Requirement —
Your answer is to be every line of the material that includes the string "total".

The data —
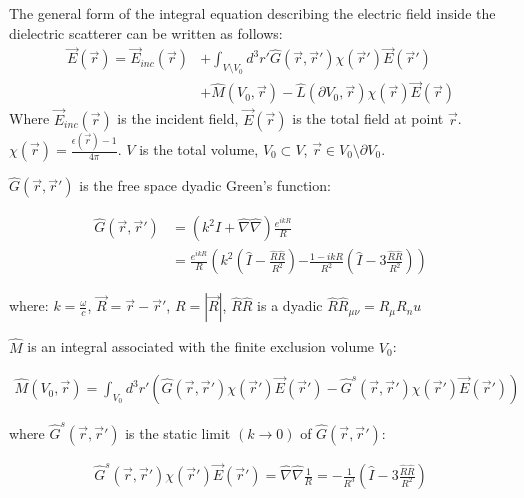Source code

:             The general form of the integral equation describing the electric field inside the dielectric scatterer can be written as follows:
            \begin{align}
                \vec{E}(\vec{r}) = \vec{E}_{inc}(\vec{r}) &+ \int_{V \setminus V_0}d^3r' \hat{G}(\vec{r}, \vec{r}')\chi(\vec{r}')\vec{E}(\vec{r}')\nonumber\\
                                &+ \hat{M}(V_0, \vec{r}) - \hat{L}(\partial V_0, \vec{r})\chi(\vec{r})\vec{E}(\vec{r})
            \end{align}
            Where $\vec{E}_{inc}(\vec{r})$ is the incident field, $\vec{E}(\vec{r})$ is the total field at point $\vec{r}$.
            $\chi(\vec{r}) = \frac{\epsilon(\vec{r}) - 1}{4\pi}$. $V$ is the total volume, $V_0 \subset V$, $\vec{r} \in V_0\setminus \partial V_0$.

            $\hat{G}(\vec{r}, \vec{r}')$ is the free space dyadic Green's function:

            \begin{align}
                \hat{G}(\vec{r}, \vec{r}') &= \left(k^2\hat{I}+\hat{\nabla}\hat{\nabla}\right)\frac{e^{ikR}}{R} \\
                                            &= \frac{e^{ikR}}{R}\left(k^2\left(\hat{I}-\frac{\hat{R}\hat{R}}{R^2}\right)\right.
                                                \left.-\frac{1-ikR}{R^2}\left(\hat{I} -3 \frac{\hat{R}\hat{R}}{R^2}\right)\right)
            \end{align}

            where: $k = \frac{\omega}{c}$, $\vec{R} = \vec{r} - \vec{r}'$, $R = |\vec{R}|$, $\hat{R}\hat{R}$ is a dyadic $\hat{R}\hat{R}_{\mu\nu} = R_\mu R_nu$

            $\hat{M}$ is an integral associated with the finite exclusion volume $V_0$:

            \begin{align}
                \hat{M}(V_0, \vec{r}) = \int_{V_0}d^3r'\left(\hat{G}(\vec{r}, \vec{r}')\chi(\vec{r}')\vec{E}(\vec{r}')
                                        - \hat{G}^s(\vec{r}, \vec{r}')\chi(\vec{r}')\vec{E}(\vec{r}')\right)
            \end{align}

            where $\hat{G}^s(\vec{r}, \vec{r}')$ is the static limit $(k \rightarrow 0)$ of $\hat{G}(\vec{r}, \vec{r}')$:

            \begin{align}
                \hat{G}^s(\vec{r}, \vec{r}')\chi(\vec{r}')\vec{E}(\vec{r}') = \hat{\nabla}\hat{\nabla}\frac{1}{R}
                                                    = -\frac{1}{R^3}\left(\hat{I}-3\frac{\hat{R}\hat{R}}{R^2}\right)
            \end{align}


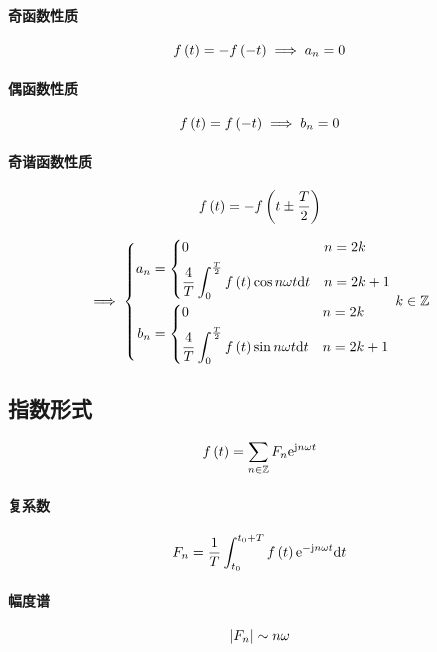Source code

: \documentclass{article}
\begin{document}
\paragraph{奇函数性质}\[f\left(t\right)=-f\left(-t\right)\implies a_n=0\]

\paragraph{偶函数性质}\[f\left(t\right)=f\left(-t\right)\implies b_n=0\]

\paragraph{奇谐函数性质}\[f\left(t\right)=-f\left(t\pm\frac T2\right)\]

\[\implies\left\{\begin{aligned}
        a_n & =
        \left\{\begin{aligned}
                    & 0                                             &  & n=2k   \\
                    & \frac4T\int_0^{\frac T2}f\left(t\right)\cos n\omega t\mathrm d t &  & n=2k+1
               \end{aligned}\right. \\
        b_n & =
        \left\{\begin{aligned}
                    & 0                                             &  & n=2k   \\
                    & \frac4T\int_0^{\frac T2}f\left(t\right)\sin n\omega t\mathrm d t &  & n=2k+1
               \end{aligned}\right.
    \end{aligned}\right.k\in\mathbb Z\]

\subsection{指数形式}

\[f\left(t\right)=\sum_{n\in\mathbb Z}F_n\mathrm e^{\mathrm j n\omega t}\]

\paragraph{复系数}

\[F_n=\frac1T\int_{t_0}^{t_0+T}f\left(t\right)\mathrm e^{-\mathrm j n\omega t}\mathrm d t\]

\paragraph{幅度谱}

\[\left|F_n\right|\sim n\omega\]
\end{document}
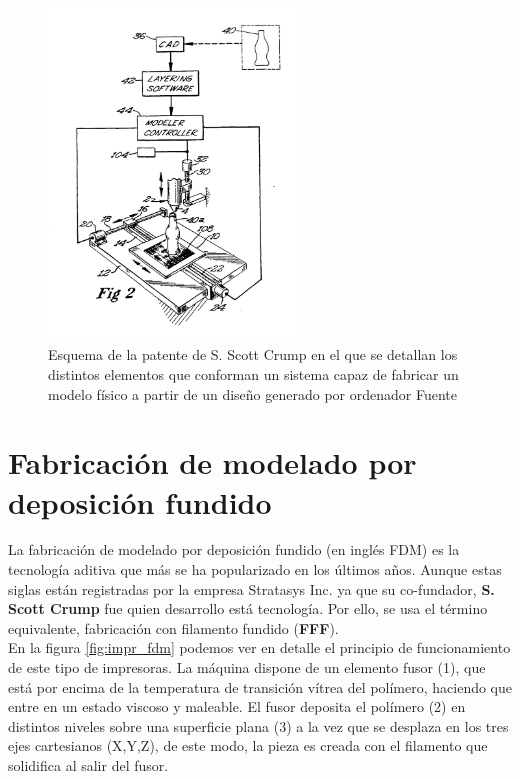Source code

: \begin{figure}[H]
    \centering
    \includegraphics[width=0.6\textwidth]{images/estado.arte/US5340433-2.png}
    \caption[Esquema de la patente de S. Scott Crump.]{Esquema de la patente de S. Scott Crump en el que se detallan los distintos elementos que conforman un sistema capaz de fabricar un modelo físico a partir de un diseño generado por ordenador Fuente  \cite{crump1992apparatus}}
    \label{fig:impr_patente_sistema}
\end{figure}


\section{Fabricación de modelado por deposición fundido}
\label{sec:FDM}
La fabricación de modelado por deposición fundido (en inglés FDM\textregistered ) es la tecnología aditiva que más se ha popularizado en los últimos años. Aunque estas siglas están registradas por la empresa Stratasys Inc. ya que su co-fundador,  \textbf{S. Scott Crump} fue quien desarrollo está tecnología. Por ello, se usa el término equivalente, fabricación con filamento fundido (\textbf{FFF}).\\  

En la figura \ref{fig:impr_fdm} podemos ver en detalle el principio de funcionamiento de este tipo de impresoras. La máquina dispone de un elemento fusor (1), que está por encima de la temperatura de transición vítrea del polímero, haciendo que entre en un estado viscoso y maleable. El fusor deposita el polímero (2) en distintos niveles sobre una superficie plana (3) a la vez que se desplaza en los tres ejes cartesianos (X,Y,Z), de este modo, la pieza es creada con el filamento que solidifica al salir del fusor.\\

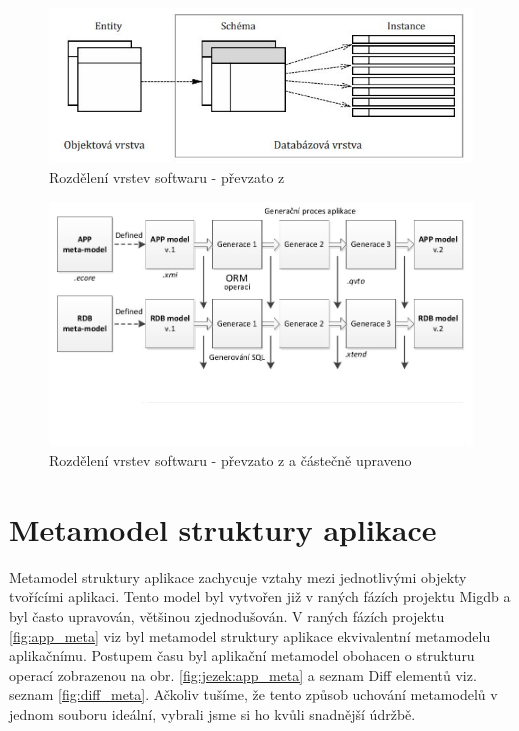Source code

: \documentclass[11pt,twoside,a4paper]{book}
\begin{document}
\begin{figure}[ht]
\begin{center}
\includegraphics[width=15cm]{figures/framework_structura}
\caption{Rozdělení vrstev softwaru - převzato z \cite{Mazanec}}
\label{fig:mazanma:framework}
\end{center}
\end{figure}


\begin{figure}[ht]
\begin{center}
\includegraphics[width=15cm]{figures/framework_structura_tarant_modified}
\caption{Rozdělení vrstev softwaru - převzato z \cite{Tarant_bp} a částečně
upraveno}
\label{fig:framework:modified}
\end{center}
\end{figure}


\section{Metamodel struktury aplikace}

Metamodel struktury aplikace zachycuje vztahy mezi jednotlivými objekty
tvořícími aplikaci. Tento model byl vytvořen již v raných fázích projektu Migdb a
byl často upravován, většinou zjednodušován. V raných fázích projektu
\ref{fig:app_meta} viz \cite{Lukes} byl metamodel struktury aplikace
ekvivalentní metamodelu aplikačnímu. Postupem času byl aplikační metamodel obohacen o
strukturu operací zobrazenou na obr. \ref{fig:jezek:app_meta} a seznam Diff
elementů viz. seznam \ref{fig:diff_meta}.
Ačkoliv tušíme, že tento způsob uchování metamodelů v jednom souboru ideální,
vybrali jsme si ho kvůli snadnější údržbě.
\end{document}
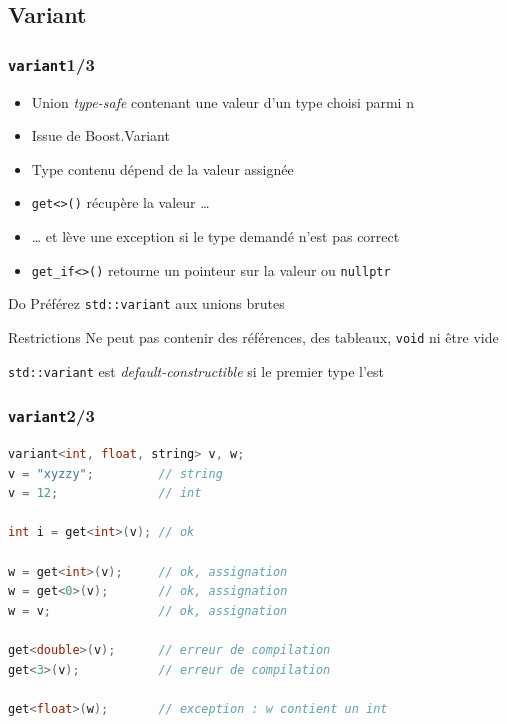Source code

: \documentclass[C++.tex]{subfiles}
\begin{document}
\subsection*{Variant}
\begin{frame}[fragile]
	\frametitle{\lstinline|variant|\titlehfill{}1/3}
	\begin{itemize}
		\item Union \textit{type-safe} contenant une valeur d'un type choisi parmi n
		\item Issue de Boost.Variant
		\item Type contenu dépend de la valeur assignée
		\item \lstinline|get<>()| récupère la valeur \ldots
		\item \ldots{} et lève une exception si le type demandé n'est pas correct
		\item \lstinline|get_if<>()| retourne un pointeur sur la valeur ou \lstinline|nullptr|
	\end{itemize}

	\begin{exampleblock}{Do}
		Préférez \lstinline|std::variant| aux unions brutes
	\end{exampleblock}

	\begin{alertblock}{Restrictions}
		Ne peut pas contenir des références, des tableaux, \lstinline|void| ni être vide\\


		\lstinline|std::variant| est \textit{default-constructible} si le premier type l'est\\

	\end{alertblock}
\end{frame}

\begin{frame}[fragile]
	\frametitle{\lstinline|variant|\titlehfill{}2/3}
	\begin{lstlisting}[language=C++]
variant<int, float, string> v, w;
v = "xyzzy";         // string
v = 12;              // int

int i = get<int>(v); // ok

w = get<int>(v);     // ok, assignation
w = get<0>(v);       // ok, assignation
w = v;               // ok, assignation

get<double>(v);      // erreur de compilation
get<3>(v);           // erreur de compilation

get<float>(w);       // exception : w contient un int\end{lstlisting}
\end{frame}
\end{document}
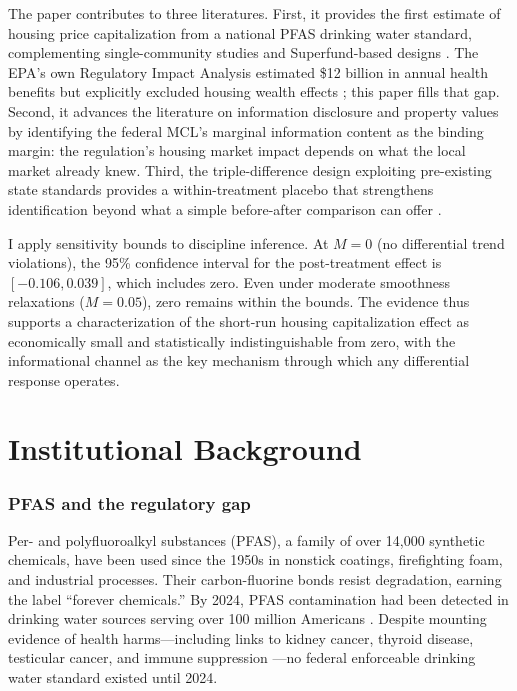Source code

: \documentclass[12pt]{article}
\begin{document}
The paper contributes to three literatures. First, it provides the first estimate of housing price capitalization from a national PFAS drinking water standard, complementing single-community studies \citep{Marcus2024, Guignet2024} and Superfund-based designs \citep{Greenstone2006, Currie2015, Gamper2020}. The EPA's own Regulatory Impact Analysis estimated \$12 billion in annual health benefits but explicitly excluded housing wealth effects \citep{EPA2024RIA}; this paper fills that gap. Second, it advances the literature on information disclosure and property values \citep{Pope2008, Linden2008, Chay2005} by identifying the federal MCL's marginal information content as the binding margin: the regulation's housing market impact depends on what the local market already knew. Third, the triple-difference design exploiting pre-existing state standards provides a within-treatment placebo that strengthens identification beyond what a simple before-after comparison can offer \citep{RambachanRoth2023}.

I apply \citet{RambachanRoth2023} sensitivity bounds to discipline inference. At $M = 0$ (no differential trend violations), the 95\% confidence interval for the post-treatment effect is $[-0.106, 0.039]$, which includes zero. Even under moderate smoothness relaxations ($M = 0.05$), zero remains within the bounds. The evidence thus supports a characterization of the short-run housing capitalization effect as economically small and statistically indistinguishable from zero, with the informational channel as the key mechanism through which any differential response operates.

\section{Institutional Background}

\subsubsection*{PFAS and the regulatory gap} Per- and polyfluoroalkyl substances (PFAS), a family of over 14,000 synthetic chemicals, have been used since the 1950s in nonstick coatings, firefighting foam, and industrial processes. Their carbon-fluorine bonds resist degradation, earning the label ``forever chemicals.'' By 2024, PFAS contamination had been detected in drinking water sources serving over 100 million Americans \citep{Hu2021, Herron2024}. Despite mounting evidence of health harms---including links to kidney cancer, thyroid disease, testicular cancer, and immune suppression \citep{Post2012, Grandjean2022}---no federal enforceable drinking water standard existed until 2024.
\end{document}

The answer —
            Where $\vec{E}_{inc}(\vec{r})$ is the incident field, $\vec{E}(\vec{r})$ is the total field at point $\vec{r}$.
            $\chi(\vec{r}) = \frac{\epsilon(\vec{r}) - 1}{4\pi}$. $V$ is the total volume, $V_0 \subset V$, $\vec{r} \in V_0\setminus \partial V_0$.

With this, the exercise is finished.